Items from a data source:
• • • •

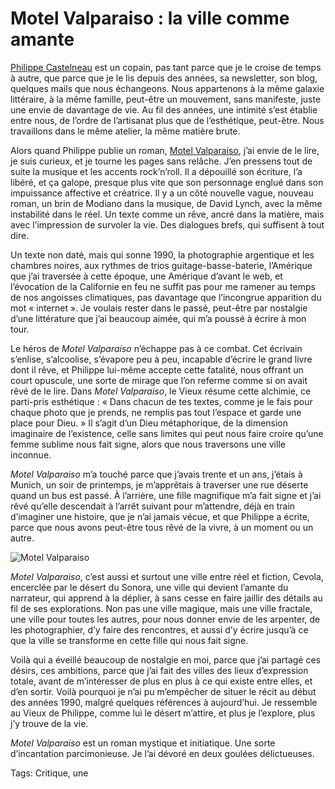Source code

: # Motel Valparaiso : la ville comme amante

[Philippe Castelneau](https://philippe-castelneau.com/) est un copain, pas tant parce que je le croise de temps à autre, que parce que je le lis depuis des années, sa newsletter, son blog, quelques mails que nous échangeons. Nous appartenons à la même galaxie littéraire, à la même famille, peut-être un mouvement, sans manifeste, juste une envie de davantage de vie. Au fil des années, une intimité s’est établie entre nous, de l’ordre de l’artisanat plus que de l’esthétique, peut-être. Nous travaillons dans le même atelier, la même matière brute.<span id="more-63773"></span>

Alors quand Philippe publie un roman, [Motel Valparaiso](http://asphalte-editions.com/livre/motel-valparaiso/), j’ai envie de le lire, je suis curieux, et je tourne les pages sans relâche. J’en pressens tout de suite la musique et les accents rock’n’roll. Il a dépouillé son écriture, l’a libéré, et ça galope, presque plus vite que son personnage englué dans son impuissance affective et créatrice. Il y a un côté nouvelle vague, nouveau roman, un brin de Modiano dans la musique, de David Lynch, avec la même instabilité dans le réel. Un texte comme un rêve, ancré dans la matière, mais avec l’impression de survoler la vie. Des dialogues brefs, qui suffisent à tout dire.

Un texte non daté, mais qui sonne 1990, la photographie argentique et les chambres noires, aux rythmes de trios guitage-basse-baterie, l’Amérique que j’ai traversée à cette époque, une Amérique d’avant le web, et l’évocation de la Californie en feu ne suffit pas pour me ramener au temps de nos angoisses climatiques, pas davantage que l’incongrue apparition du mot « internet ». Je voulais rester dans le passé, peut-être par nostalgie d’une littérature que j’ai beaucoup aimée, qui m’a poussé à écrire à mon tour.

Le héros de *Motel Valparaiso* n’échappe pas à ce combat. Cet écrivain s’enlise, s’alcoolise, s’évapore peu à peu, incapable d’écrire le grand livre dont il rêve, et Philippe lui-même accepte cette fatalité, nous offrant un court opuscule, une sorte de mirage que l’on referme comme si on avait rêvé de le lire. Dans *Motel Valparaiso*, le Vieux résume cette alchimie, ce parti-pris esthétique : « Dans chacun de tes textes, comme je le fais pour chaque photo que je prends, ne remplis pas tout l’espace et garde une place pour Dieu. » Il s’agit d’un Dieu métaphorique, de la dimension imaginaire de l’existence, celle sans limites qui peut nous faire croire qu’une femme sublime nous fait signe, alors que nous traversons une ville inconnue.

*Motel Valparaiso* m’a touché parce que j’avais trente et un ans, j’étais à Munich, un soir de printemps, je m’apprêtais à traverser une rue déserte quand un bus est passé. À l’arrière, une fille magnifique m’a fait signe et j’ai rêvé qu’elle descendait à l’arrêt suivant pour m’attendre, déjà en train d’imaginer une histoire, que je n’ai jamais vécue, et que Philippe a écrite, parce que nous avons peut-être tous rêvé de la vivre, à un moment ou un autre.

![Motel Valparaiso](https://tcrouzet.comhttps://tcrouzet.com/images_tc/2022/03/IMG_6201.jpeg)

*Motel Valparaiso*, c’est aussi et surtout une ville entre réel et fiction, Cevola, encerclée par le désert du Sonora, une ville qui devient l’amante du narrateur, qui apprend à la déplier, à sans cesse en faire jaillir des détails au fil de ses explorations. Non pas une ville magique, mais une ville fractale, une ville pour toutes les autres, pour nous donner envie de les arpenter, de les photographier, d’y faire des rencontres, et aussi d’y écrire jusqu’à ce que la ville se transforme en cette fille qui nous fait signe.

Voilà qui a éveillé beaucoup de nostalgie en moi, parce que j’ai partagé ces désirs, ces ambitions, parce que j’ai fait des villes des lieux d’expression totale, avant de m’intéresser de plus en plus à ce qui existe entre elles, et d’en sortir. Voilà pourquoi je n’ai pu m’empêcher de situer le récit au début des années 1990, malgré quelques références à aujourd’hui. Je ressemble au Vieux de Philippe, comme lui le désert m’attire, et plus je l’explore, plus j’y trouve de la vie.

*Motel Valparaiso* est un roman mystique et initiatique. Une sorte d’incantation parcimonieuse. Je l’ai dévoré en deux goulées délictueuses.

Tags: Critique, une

• • • •

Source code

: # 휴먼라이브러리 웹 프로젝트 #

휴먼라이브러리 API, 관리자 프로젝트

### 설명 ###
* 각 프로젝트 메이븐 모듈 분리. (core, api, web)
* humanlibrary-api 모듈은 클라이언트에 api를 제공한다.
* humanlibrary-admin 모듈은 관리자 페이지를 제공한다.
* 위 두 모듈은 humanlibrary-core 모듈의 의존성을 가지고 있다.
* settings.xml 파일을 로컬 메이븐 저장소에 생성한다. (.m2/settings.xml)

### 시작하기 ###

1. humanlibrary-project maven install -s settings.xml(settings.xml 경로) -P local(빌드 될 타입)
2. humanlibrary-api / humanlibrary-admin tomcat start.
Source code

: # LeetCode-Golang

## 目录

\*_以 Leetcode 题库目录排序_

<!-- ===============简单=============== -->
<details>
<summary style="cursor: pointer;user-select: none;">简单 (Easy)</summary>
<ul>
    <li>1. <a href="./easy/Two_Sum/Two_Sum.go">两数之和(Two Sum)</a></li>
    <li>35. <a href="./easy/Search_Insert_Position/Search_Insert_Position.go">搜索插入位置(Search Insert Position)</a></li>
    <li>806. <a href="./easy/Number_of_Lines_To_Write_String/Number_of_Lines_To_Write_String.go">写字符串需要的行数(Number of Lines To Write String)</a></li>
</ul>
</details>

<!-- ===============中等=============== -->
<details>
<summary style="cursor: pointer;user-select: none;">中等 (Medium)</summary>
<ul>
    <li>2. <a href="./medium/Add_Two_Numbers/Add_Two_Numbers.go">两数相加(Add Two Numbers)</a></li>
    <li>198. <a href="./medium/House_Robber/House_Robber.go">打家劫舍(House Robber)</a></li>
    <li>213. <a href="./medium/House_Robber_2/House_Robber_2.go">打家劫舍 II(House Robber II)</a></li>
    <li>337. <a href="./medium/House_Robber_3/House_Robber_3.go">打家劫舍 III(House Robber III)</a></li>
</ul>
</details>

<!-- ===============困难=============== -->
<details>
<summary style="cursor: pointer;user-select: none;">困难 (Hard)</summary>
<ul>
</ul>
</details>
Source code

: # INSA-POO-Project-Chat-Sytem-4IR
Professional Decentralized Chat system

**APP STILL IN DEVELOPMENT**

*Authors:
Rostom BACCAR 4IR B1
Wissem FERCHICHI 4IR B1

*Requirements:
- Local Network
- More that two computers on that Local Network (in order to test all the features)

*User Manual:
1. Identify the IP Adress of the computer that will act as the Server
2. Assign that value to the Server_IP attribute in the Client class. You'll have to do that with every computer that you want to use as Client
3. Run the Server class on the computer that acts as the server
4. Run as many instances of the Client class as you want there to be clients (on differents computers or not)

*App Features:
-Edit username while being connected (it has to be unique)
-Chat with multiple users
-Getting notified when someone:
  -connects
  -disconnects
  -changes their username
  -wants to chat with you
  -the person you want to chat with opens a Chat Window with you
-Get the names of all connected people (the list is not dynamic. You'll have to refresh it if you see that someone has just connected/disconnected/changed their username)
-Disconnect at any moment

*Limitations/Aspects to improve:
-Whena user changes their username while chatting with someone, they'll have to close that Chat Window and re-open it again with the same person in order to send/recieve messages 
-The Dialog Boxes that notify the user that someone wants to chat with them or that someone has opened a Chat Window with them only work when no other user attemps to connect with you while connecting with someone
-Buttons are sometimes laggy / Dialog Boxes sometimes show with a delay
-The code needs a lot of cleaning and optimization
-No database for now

• • • •

Exercise goal
Go line by line through the data and copy any that contain "cursor".

Answer to the exercise
<summary style="cursor: pointer;user-select: none;">简单 (Easy)</summary>
<summary style="cursor: pointer;user-select: none;">中等 (Medium)</summary>
<summary style="cursor: pointer;user-select: none;">困难 (Hard)</summary>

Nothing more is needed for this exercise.